Headroom Review: 60-95% LLM Token Compression (2026)

TL;DR

Headroom is an open-source “context compression layer” that sits between your AI agent and the LLM provider, squeezing tool outputs, RAG chunks, logs, code, and conversation history before they hit the model. It claims 60–95% token reduction with the same answers, and the project’s own benchmarks back it up — including a 92% cut on code search (17.7K → 1.4K tokens) and an SRE incident debugging workload that goes from 65,694 tokens down to 5,118.

Author Tejas Chopra (Senior Engineer at Netflix) built it because he was burning $200/day on tool-heavy agent runs. The repo is gaining momentum fast — currently the #2 monthly trending repository on Trendshift in June 2026 — and the project ships across PyPI (headroom-ai), npm (headroom-ai), Docker (ghcr.io/chopratejas/headroom), and HuggingFace (chopratejas/kompress-base).

Key facts:

Apache 2.0 license, open source at chopratejas/headroom
Three deployment modes — Python/TypeScript library, drop-in HTTP proxy (zero code changes), or MCP server with headroom_compress / headroom_retrieve / headroom_stats tools
One-command agent wrap — headroom wrap claude|codex|cursor|aider|copilot for instant compression on coding agents
Reversible by design (CCR) — originals never deleted; the LLM gets a retrieval tool and can pull full data when it actually needs it
Six compression algorithms — SmartCrusher (JSON), CodeCompressor (AST for Python/JS/Go/Rust/Java/C++), Kompress-base (HuggingFace model for prose), CacheAligner (KV cache hit-rate), Image compression, IntelligentContext (score-based fitting)
Cross-agent shared memory — Claude Code, Codex, and Gemini agents can read the same compressed context store
Provider-agnostic — Anthropic, OpenAI, Bedrock, Gemini; integrates with LangChain, LangGraph, Vercel AI SDK, LiteLLM, Agno, Strands
Accuracy verified on GSM8K, TruthfulQA, SQuAD v2, BFCL — no measurable accuracy loss in benchmark suite

What Headroom Actually Does

Most “context engineering” tools either truncate (fast, risky) or summarize (slow, lossy). Headroom takes a third path: aggressive structural compression that’s fully reversible.

When your agent calls a tool and gets back a 2,000-row JSON blob, Headroom’s ContentRouter detects the content type and picks the right compressor:

SmartCrusher for JSON: keeps all errors, statistical outliers, BM25/embedding-matched items for the current query, plus first/last items.
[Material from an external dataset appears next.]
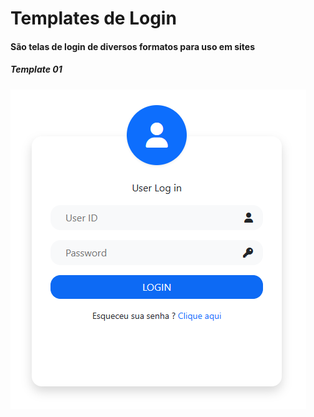 # Templates de Login
#### São telas de login de diversos formatos para uso em sites

##### Template 01

![Visão do Template de Login 01](https://github.com/romariocavalcante/Templates-de-Login/blob/main/img/template_01.png "template 01")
The other 1,950 rows get cached locally, not discarded.
CodeCompressor for source files: uses tree-sitter AST parsing to keep imports, function signatures, types, and structure. Output is guaranteed syntactically valid — not just chopped lines.
Kompress-base for prose: a HuggingFace model Tejas trained specifically on agentic traces (tool call transcripts, log files, RAG outputs).
CacheAligner stabilizes message prefixes so Anthropic and OpenAI KV caches actually hit, instead of being invalidated by the dynamic content earlier in the prompt.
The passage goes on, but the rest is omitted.